> **Exercise aim**:
Every entry should be repeated exactly as written.

> **Available data**:
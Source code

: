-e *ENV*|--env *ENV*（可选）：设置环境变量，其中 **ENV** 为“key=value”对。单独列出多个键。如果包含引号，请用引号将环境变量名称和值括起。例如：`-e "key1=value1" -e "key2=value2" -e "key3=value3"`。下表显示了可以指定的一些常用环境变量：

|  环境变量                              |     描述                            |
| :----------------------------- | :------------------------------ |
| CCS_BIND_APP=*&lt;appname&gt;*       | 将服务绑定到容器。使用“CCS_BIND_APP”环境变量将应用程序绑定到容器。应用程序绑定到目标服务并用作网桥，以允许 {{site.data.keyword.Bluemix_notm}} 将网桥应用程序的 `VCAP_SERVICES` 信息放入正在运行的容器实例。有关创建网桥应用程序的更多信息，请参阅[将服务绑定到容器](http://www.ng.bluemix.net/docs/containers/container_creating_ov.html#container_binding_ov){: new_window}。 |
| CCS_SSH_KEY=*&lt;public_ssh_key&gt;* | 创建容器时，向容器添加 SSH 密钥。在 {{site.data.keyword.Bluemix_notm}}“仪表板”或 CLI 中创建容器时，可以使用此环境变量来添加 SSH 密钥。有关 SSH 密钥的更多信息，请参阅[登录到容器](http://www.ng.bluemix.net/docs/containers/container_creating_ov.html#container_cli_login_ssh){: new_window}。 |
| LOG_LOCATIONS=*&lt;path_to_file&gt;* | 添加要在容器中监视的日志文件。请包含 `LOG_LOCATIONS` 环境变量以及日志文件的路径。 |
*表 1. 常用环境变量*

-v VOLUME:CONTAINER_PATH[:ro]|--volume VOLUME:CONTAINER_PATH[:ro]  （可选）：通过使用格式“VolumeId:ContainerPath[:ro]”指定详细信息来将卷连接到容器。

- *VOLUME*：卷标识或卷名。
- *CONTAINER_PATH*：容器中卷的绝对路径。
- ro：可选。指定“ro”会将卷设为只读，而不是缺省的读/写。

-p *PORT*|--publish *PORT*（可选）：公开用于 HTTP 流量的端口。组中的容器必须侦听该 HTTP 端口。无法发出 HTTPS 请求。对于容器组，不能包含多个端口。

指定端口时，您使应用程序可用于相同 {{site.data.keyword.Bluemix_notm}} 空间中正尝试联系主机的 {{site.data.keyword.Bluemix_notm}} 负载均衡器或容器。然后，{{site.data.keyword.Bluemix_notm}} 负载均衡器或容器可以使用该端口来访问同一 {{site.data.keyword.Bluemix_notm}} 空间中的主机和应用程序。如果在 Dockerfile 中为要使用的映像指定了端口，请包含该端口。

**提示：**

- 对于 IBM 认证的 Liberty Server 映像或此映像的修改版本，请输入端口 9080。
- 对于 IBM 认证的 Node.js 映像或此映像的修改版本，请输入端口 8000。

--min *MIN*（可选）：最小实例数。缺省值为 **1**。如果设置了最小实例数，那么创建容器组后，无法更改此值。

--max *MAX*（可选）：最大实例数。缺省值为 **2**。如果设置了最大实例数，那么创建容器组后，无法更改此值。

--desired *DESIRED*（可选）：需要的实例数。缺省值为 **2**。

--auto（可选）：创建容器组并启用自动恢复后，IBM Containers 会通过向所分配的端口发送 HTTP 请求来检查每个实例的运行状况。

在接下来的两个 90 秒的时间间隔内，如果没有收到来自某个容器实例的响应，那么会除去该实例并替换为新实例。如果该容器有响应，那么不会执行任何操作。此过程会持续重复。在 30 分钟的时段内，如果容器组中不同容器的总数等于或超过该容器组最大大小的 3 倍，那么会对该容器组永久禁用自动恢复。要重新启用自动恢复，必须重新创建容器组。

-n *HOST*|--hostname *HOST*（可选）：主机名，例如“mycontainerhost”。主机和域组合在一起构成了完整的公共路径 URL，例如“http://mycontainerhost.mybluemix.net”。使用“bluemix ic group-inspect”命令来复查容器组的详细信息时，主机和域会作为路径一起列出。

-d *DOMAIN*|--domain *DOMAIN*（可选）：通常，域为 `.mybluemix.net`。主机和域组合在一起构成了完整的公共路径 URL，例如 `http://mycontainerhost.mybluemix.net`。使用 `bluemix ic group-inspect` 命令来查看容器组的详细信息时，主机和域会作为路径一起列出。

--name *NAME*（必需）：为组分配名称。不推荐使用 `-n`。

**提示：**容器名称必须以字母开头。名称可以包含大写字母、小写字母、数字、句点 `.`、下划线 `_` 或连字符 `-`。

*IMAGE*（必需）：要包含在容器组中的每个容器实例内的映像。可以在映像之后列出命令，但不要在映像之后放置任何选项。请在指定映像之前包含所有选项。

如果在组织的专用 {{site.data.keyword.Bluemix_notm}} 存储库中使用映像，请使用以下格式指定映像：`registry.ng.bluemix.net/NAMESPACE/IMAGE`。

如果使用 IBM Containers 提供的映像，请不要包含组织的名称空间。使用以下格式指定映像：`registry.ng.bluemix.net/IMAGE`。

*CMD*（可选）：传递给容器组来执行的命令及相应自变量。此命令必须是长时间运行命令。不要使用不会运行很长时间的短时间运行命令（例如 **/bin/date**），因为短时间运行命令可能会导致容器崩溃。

> **Result for this exercise**:
Source code

:-e *ENV*|--env *ENV*（可选）：设置环境变量，其中 **ENV** 为“key=value”对。单独列出多个键。如果包含引号，请用引号将环境变量名称和值括起。例如：`-e "key1=value1" -e "key2=value2" -e "key3=value3"`。下表显示了可以指定的一些常用环境变量：

|  环境变量                              |     描述                            |
| :----------------------------- | :------------------------------ |
| CCS_BIND_APP=*&lt;appname&gt;*       | 将服务绑定到容器。使用“CCS_BIND_APP”环境变量将应用程序绑定到容器。应用程序绑定到目标服务并用作网桥，以允许 {{site.data.keyword.Bluemix_notm}} 将网桥应用程序的 `VCAP_SERVICES` 信息放入正在运行的容器实例。有关创建网桥应用程序的更多信息，请参阅[将服务绑定到容器](http://www.ng.bluemix.net/docs/containers/container_creating_ov.html#container_binding_ov){: new_window}。 |
| CCS_SSH_KEY=*&lt;public_ssh_key&gt;* | 创建容器时，向容器添加 SSH 密钥。在 {{site.data.keyword.Bluemix_notm}}“仪表板”或 CLI 中创建容器时，可以使用此环境变量来添加 SSH 密钥。有关 SSH 密钥的更多信息，请参阅[登录到容器](http://www.ng.bluemix.net/docs/containers/container_creating_ov.html#container_cli_login_ssh){: new_window}。 |
| LOG_LOCATIONS=*&lt;path_to_file&gt;* | 添加要在容器中监视的日志文件。请包含 `LOG_LOCATIONS` 环境变量以及日志文件的路径。 |
*表 1. 常用环境变量*

-v VOLUME:CONTAINER_PATH[:ro]|--volume VOLUME:CONTAINER_PATH[:ro]  （可选）：通过使用格式“VolumeId:ContainerPath[:ro]”指定详细信息来将卷连接到容器。

- *VOLUME*：卷标识或卷名。
- *CONTAINER_PATH*：容器中卷的绝对路径。
- ro：可选。指定“ro”会将卷设为只读，而不是缺省的读/写。

-p *PORT*|--publish *PORT*（可选）：公开用于 HTTP 流量的端口。组中的容器必须侦听该 HTTP 端口。无法发出 HTTPS 请求。对于容器组，不能包含多个端口。

指定端口时，您使应用程序可用于相同 {{site.data.keyword.Bluemix_notm}} 空间中正尝试联系主机的 {{site.data.keyword.Bluemix_notm}} 负载均衡器或容器。然后，{{site.data.keyword.Bluemix_notm}} 负载均衡器或容器可以使用该端口来访问同一 {{site.data.keyword.Bluemix_notm}} 空间中的主机和应用程序。如果在 Dockerfile 中为要使用的映像指定了端口，请包含该端口。

**提示：**

- 对于 IBM 认证的 Liberty Server 映像或此映像的修改版本，请输入端口 9080。
- 对于 IBM 认证的 Node.js 映像或此映像的修改版本，请输入端口 8000。

--min *MIN*（可选）：最小实例数。缺省值为 **1**。如果设置了最小实例数，那么创建容器组后，无法更改此值。

--max *MAX*（可选）：最大实例数。缺省值为 **2**。如果设置了最大实例数，那么创建容器组后，无法更改此值。

--desired *DESIRED*（可选）：需要的实例数。缺省值为 **2**。

--auto（可选）：创建容器组并启用自动恢复后，IBM Containers 会通过向所分配的端口发送 HTTP 请求来检查每个实例的运行状况。

在接下来的两个 90 秒的时间间隔内，如果没有收到来自某个容器实例的响应，那么会除去该实例并替换为新实例。如果该容器有响应，那么不会执行任何操作。此过程会持续重复。在 30 分钟的时段内，如果容器组中不同容器的总数等于或超过该容器组最大大小的 3 倍，那么会对该容器组永久禁用自动恢复。要重新启用自动恢复，必须重新创建容器组。

-n *HOST*|--hostname *HOST*（可选）：主机名，例如“mycontainerhost”。主机和域组合在一起构成了完整的公共路径 URL，例如“http://mycontainerhost.mybluemix.net”。使用“bluemix ic group-inspect”命令来复查容器组的详细信息时，主机和域会作为路径一起列出。

-d *DOMAIN*|--domain *DOMAIN*（可选）：通常，域为 `.mybluemix.net`。主机和域组合在一起构成了完整的公共路径 URL，例如 `http://mycontainerhost.mybluemix.net`。使用 `bluemix ic group-inspect` 命令来查看容器组的详细信息时，主机和域会作为路径一起列出。

--name *NAME*（必需）：为组分配名称。不推荐使用 `-n`。

**提示：**容器名称必须以字母开头。名称可以包含大写字母、小写字母、数字、句点 `.`、下划线 `_` 或连字符 `-`。

*IMAGE*（必需）：要包含在容器组中的每个容器实例内的映像。可以在映像之后列出命令，但不要在映像之后放置任何选项。请在指定映像之前包含所有选项。

如果在组织的专用 {{site.data.keyword.Bluemix_notm}} 存储库中使用映像，请使用以下格式指定映像：`registry.ng.bluemix.net/NAMESPACE/IMAGE`。

如果使用 IBM Containers 提供的映像，请不要包含组织的名称空间。使用以下格式指定映像：`registry.ng.bluemix.net/IMAGE`。

*CMD*（可选）：传递给容器组来执行的命令及相应自变量。此命令必须是长时间运行命令。不要使用不会运行很长时间的短时间运行命令（例如 **/bin/date**），因为短时间运行命令可能会导致容器崩溃。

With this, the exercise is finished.